Manoel Pires e Carolina Resende, respectivamente coordenador e pesquisadora do CPFO, começam esse levantamento em 1995, quando a Resolução número 2 do Congresso criou dois tipos de emenda. A primeira, individual, para representar interesses locais, limitada a 20 por parlamentar. A segunda é a coletiva, de bancada ou comissão, focada em um viés mais estruturante, com limite de dez para bancadas estaduais, cinco para as regionais e cinco para comissões permanentes. Em ambos os casos, não se previu obrigatoriedade de execução, o que deva ao Executivo grande poder de barganhar sobre quais seriam de fato executadas. Com isso, oposição e legisladores propensos a votar contra o Executivo eram induzidos a se alinhar com o governo para terem suas verbas liberadas.

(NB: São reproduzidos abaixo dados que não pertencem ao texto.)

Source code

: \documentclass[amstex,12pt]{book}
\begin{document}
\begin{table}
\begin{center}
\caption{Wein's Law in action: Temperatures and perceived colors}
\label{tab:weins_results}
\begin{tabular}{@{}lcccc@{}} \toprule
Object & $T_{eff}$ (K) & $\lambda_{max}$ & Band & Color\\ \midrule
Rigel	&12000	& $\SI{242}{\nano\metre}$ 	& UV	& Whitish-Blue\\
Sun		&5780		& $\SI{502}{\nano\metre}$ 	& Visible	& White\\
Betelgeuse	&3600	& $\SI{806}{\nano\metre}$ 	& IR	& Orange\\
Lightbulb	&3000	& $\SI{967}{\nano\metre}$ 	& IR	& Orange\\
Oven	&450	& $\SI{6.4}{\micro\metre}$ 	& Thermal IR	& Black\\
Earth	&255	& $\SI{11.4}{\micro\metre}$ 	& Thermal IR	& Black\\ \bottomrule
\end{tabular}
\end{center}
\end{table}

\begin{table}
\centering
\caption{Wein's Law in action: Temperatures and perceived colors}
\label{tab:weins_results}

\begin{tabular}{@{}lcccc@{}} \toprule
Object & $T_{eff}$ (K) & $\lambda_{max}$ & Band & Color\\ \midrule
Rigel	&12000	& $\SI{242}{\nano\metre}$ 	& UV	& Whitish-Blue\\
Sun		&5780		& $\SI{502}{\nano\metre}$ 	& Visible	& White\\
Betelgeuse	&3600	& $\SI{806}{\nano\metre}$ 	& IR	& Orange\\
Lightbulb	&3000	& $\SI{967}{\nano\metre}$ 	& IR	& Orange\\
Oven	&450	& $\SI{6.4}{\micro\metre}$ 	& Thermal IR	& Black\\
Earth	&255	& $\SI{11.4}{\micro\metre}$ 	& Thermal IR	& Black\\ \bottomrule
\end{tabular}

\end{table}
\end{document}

A Lei de Responsabilidade Fiscal (LRF), de 2001, aportou dois principais elementos a essa equação: a meta de resultado primário como alicerce do regime fiscal, com o dispositivo de contingenciamento em caso de risco de descumprimento; e a tendência de superestimação de receitas, jogando o conflito distributivo da elaboração para a execução do Orçamento.  Pires e Resende destacam que, durante os anos 2000, quando houve forte expansão de receita, essa dinâmica foi equacionada pela efetivação de uma arrecadação maior. Quando o crescimento desacelerou e essa superestimação não foi acompanhada de surpresas positivas do lado da receita, entretanto – algo que passou a acontecer a partir de 2011-12 – as diferenças começaram a emergir gerando insatisfação do Congresso, dada a preferência do governo em cortar emendas a gastos discricionários do Executivo.

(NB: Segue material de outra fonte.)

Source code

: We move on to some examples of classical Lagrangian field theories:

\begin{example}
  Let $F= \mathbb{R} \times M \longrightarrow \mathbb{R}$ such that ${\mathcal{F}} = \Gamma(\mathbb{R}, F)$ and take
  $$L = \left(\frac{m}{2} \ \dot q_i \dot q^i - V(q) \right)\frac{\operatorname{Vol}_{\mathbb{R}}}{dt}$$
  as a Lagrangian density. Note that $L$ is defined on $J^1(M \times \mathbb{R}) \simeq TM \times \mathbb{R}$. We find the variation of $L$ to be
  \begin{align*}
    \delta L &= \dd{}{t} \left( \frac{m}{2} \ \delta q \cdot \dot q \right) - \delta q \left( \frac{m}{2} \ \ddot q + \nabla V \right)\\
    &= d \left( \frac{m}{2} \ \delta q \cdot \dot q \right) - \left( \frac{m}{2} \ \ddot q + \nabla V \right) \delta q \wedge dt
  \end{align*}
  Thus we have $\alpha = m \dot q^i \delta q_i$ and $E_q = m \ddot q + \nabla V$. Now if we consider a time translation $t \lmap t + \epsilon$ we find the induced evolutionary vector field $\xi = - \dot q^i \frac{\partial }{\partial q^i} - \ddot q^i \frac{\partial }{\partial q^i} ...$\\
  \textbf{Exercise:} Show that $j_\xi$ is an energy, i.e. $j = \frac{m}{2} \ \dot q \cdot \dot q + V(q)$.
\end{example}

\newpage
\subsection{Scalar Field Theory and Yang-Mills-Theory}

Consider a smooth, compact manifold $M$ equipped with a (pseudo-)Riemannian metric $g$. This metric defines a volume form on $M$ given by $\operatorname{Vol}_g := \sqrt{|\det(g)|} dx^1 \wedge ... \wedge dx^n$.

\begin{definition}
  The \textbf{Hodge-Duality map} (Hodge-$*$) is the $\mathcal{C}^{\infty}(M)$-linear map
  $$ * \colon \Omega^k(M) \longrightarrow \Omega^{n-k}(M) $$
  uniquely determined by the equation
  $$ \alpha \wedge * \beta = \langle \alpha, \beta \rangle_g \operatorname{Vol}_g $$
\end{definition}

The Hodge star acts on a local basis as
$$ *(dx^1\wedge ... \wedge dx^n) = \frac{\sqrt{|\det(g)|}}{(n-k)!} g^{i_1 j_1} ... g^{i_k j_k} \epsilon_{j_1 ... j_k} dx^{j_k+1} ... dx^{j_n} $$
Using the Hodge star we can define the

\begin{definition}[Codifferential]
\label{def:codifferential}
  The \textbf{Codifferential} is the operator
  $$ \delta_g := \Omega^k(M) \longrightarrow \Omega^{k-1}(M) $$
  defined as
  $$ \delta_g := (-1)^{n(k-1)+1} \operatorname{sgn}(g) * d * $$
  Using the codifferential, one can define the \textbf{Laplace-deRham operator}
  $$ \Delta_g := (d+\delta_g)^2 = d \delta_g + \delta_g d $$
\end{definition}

Evolução das emendas parlamentares no Orçamento Federal

 

Em participação (%) no conjunto das despesas discricionárias


Fonte: Siop, com eolaboração do FGV IBRE De 2014 a 2023, consideram-se valores empenhados. Para 2024, consideram-se valores autorizados.

A reação do Congresso veio na forma de normatização de emendas para garantir recursos e a execução destes, reduzindo o poder do Executivo sobre estas. A Emenda Constitucional 86, aprovada em 2015 criou a vinculação das emendas individuais a 1,2% da receita corrente líquida (RCL), introduzindo ainda uma regra de impositividade, prevendo que seu contingenciamento deveria ser proporcional ao realizado nas despesas discricionárias do Executivo. Já em 2019 a EC 100 criou a vinculação das emendas de bancada a 1% da RCL, e a EC 105 criou o “pix orçamentário”, em que os recursos vão para prefeituras e governo estaduais com total liberdade de alocação. E, na LDO de 2020, foi criada a emenda de relator-geral, conhecida como orçamento secreto, que destina verbas orçamentárias a projetos escolhidos por parlamentares sem identificação destes e com baixa transparência sobre o emprego dos recursos. As emendas de relator foram declaradas inconstitucionais pelo STF em 2022, mas os pesquisadores lembram que parte do acordo político para sua extinção previu um aumento do percentual de vinculação das emendas individuais de 1,2% para 2% da RCL – adicional que equivaleu a metade do valor do orçamento secreto – ao que se somou um aumento das emendas de comissão. O capítulo mais recente dessa história começa na elaboração do PLDO de 2024, em que se discutiu um cronograma de pagamento de emendas, para incrementar o controle da execução orçamentária, e o veto do presidente Lula a R$ 5,6 bilhões em emendas da comissão, com a reação do Congresso na tentativa de derrubar o veto.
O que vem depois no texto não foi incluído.